A mãe como indivíduo
Nesse tempo em que várias mães sofrem diante filhos ingratos, em que o amor tornou-se algo raro, em que a religião prega apenas uma religação com o amanhã, em que o conhecimento transformou-se em uma meta, em que a vida perdeu o sentido aos tolos. Os anos passam e os filhos são criados pelo ódio da sociedade, e o amor de mãe parece não mais proteger quem já é adulto. Não é o fim dos tempos, talvez seja apenas o início dos valores exalados por quem é capaz de sentir todas as belezas que estão em poucos corações que fazem o corpo de seu dono dançarem ao redor das infinitas fogueiras.

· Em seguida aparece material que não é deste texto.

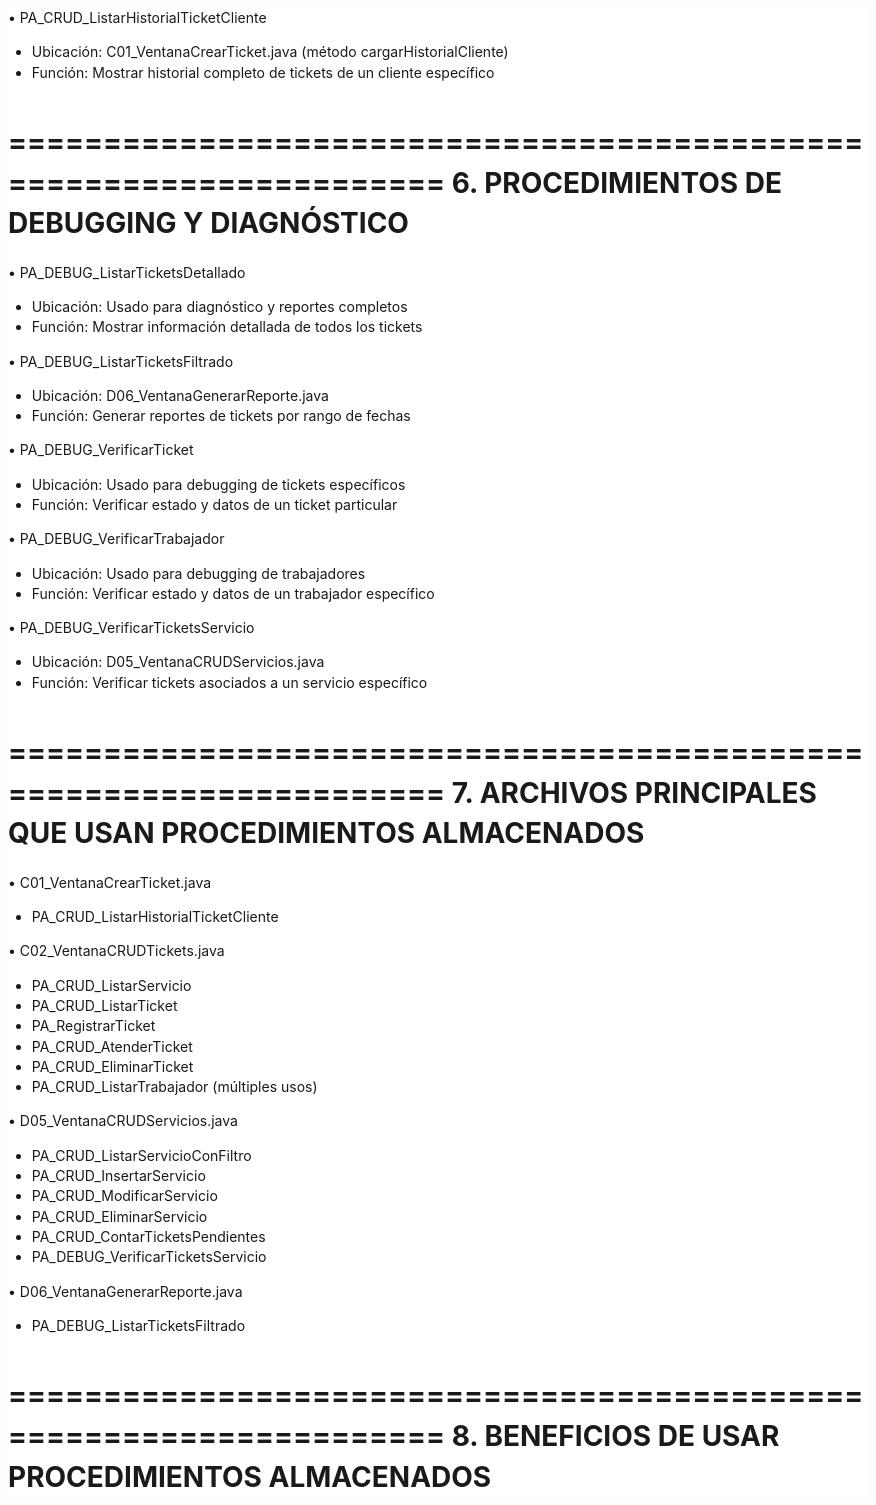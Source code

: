 • PA_CRUD_ListarHistorialTicketCliente
  - Ubicación: C01_VentanaCrearTicket.java (método cargarHistorialCliente)
  - Función: Mostrar historial completo de tickets de un cliente específico

====================================================================
6. PROCEDIMIENTOS DE DEBUGGING Y DIAGNÓSTICO
====================================================================

• PA_DEBUG_ListarTicketsDetallado
  - Ubicación: Usado para diagnóstico y reportes completos
  - Función: Mostrar información detallada de todos los tickets

• PA_DEBUG_ListarTicketsFiltrado
  - Ubicación: D06_VentanaGenerarReporte.java
  - Función: Generar reportes de tickets por rango de fechas

• PA_DEBUG_VerificarTicket
  - Ubicación: Usado para debugging de tickets específicos
  - Función: Verificar estado y datos de un ticket particular

• PA_DEBUG_VerificarTrabajador
  - Ubicación: Usado para debugging de trabajadores
  - Función: Verificar estado y datos de un trabajador específico

• PA_DEBUG_VerificarTicketsServicio
  - Ubicación: D05_VentanaCRUDServicios.java
  - Función: Verificar tickets asociados a un servicio específico

====================================================================
7. ARCHIVOS PRINCIPALES QUE USAN PROCEDIMIENTOS ALMACENADOS
====================================================================

• C01_VentanaCrearTicket.java
  - PA_CRUD_ListarHistorialTicketCliente

• C02_VentanaCRUDTickets.java
  - PA_CRUD_ListarServicio
  - PA_CRUD_ListarTicket
  - PA_RegistrarTicket
  - PA_CRUD_AtenderTicket
  - PA_CRUD_EliminarTicket
  - PA_CRUD_ListarTrabajador (múltiples usos)

• D05_VentanaCRUDServicios.java
  - PA_CRUD_ListarServicioConFiltro
  - PA_CRUD_InsertarServicio
  - PA_CRUD_ModificarServicio
  - PA_CRUD_EliminarServicio
  - PA_CRUD_ContarTicketsPendientes
  - PA_DEBUG_VerificarTicketsServicio

• D06_VentanaGenerarReporte.java
  - PA_DEBUG_ListarTicketsFiltrado

====================================================================
8. BENEFICIOS DE USAR PROCEDIMIENTOS ALMACENADOS
====================================================================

Sinto-me triste sem deixar de sorrir, não tenho compaixão daqueles que sofrem pelo que eles mesmos provocaram, sinto compaixão é da diminuição do ser humano diante da moral pregada por bárbaros, do medo, da guerra. Várias famílias são mantidas por mães que se unem aos seus filhos pelo simples fato de muitas vezes não conseguirem explicar tanta loucura. Uma mãe mata para proteger os seus filhos e em sua fé protege o mais bárbaro dos homens.

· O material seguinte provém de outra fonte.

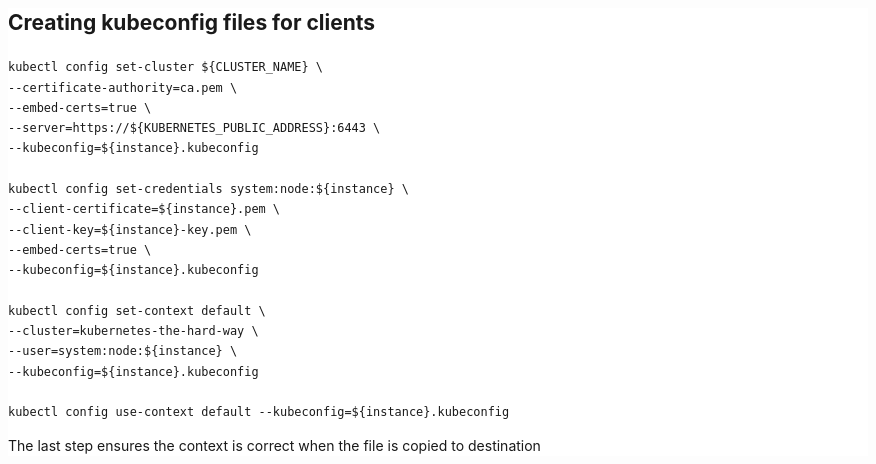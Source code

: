 ## Creating kubeconfig files for clients

```
kubectl config set-cluster ${CLUSTER_NAME} \
--certificate-authority=ca.pem \
--embed-certs=true \
--server=https://${KUBERNETES_PUBLIC_ADDRESS}:6443 \
--kubeconfig=${instance}.kubeconfig

kubectl config set-credentials system:node:${instance} \
--client-certificate=${instance}.pem \
--client-key=${instance}-key.pem \
--embed-certs=true \
--kubeconfig=${instance}.kubeconfig

kubectl config set-context default \
--cluster=kubernetes-the-hard-way \
--user=system:node:${instance} \
--kubeconfig=${instance}.kubeconfig

kubectl config use-context default --kubeconfig=${instance}.kubeconfig
```

The last step ensures the context is correct when the file is copied to destination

Fico na dúvida se a mãe deve ser aplaudida pela sociedade repleta de bárbaros ou simplesmente precisa ser levada nos braços por seus filhos em um gesto de amor. É que uma mãe cria seus filhos e para ser compensada precisa perceber que quando envelhece precisa se fortalecer interiormente. Fazemos sempre uma mistura de ódio com prostituição, de amor com ilusão, o problema é que o espelho da sociedade é o espelho da alma do mundo.

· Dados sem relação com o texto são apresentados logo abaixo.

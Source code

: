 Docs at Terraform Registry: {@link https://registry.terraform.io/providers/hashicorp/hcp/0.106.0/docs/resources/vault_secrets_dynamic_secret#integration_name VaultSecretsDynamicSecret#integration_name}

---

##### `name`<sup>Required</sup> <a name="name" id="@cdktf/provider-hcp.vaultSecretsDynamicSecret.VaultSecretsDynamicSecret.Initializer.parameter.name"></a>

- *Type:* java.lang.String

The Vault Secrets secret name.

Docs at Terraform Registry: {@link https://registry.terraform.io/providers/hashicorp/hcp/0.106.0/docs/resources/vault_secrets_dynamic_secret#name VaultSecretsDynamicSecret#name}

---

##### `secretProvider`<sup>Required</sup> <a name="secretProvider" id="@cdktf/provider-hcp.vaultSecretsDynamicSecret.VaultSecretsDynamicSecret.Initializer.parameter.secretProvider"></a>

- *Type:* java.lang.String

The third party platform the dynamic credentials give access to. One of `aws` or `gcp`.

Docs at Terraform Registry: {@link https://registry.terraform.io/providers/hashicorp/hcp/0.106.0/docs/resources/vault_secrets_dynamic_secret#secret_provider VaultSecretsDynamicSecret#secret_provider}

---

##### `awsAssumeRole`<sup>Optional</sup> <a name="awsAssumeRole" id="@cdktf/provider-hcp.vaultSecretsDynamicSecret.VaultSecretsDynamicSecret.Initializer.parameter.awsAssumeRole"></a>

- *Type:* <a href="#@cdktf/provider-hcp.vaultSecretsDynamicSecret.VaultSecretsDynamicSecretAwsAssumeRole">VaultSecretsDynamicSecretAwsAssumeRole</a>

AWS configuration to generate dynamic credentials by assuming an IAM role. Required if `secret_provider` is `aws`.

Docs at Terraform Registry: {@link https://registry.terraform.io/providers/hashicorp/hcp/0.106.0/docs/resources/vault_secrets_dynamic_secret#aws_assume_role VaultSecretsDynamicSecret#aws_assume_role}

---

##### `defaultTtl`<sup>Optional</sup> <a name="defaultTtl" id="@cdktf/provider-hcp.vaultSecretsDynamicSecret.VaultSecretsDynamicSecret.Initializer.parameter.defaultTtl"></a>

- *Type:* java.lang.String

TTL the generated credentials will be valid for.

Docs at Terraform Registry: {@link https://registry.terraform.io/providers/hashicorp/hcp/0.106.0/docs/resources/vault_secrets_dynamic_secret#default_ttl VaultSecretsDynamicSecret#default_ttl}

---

O filho é um indivíduo criado por outros indivíduos e a diferença é que não existem diferenças entre aqueles que naturalmente cresceram separados, o que é raro de nada importa para quem consegue se encontrar, o que está no amanhã é uma praga que precisa ser eliminada pelo bem das novas gerações que já nascem carregadas de informações, diante metas do conhecimento é melhor queimarmos livros para que os estudantes possam refletir sem pressa, o sentido da vida está no agora e todos morrem sendo que apenas os que dançam entram triunfantes no abismo. Cada um por si mesmo e quem é pelos outros cria deficientes emocionais, e quem é pelos outros fica doente para pedir ajuda após ter negado o próprio ego em nome de uma falsa moral. Quando começou a humanidade diziam que chegaria o final dos tempos e realmente foram os primeiros que morreram, agora temos tantas belezas que não podemos cometer o erro de deixar a vida passar para que então sejamos salvos por uma promessa de que teremos vaga no paraíso ou está certa a nossa estadia no inferno.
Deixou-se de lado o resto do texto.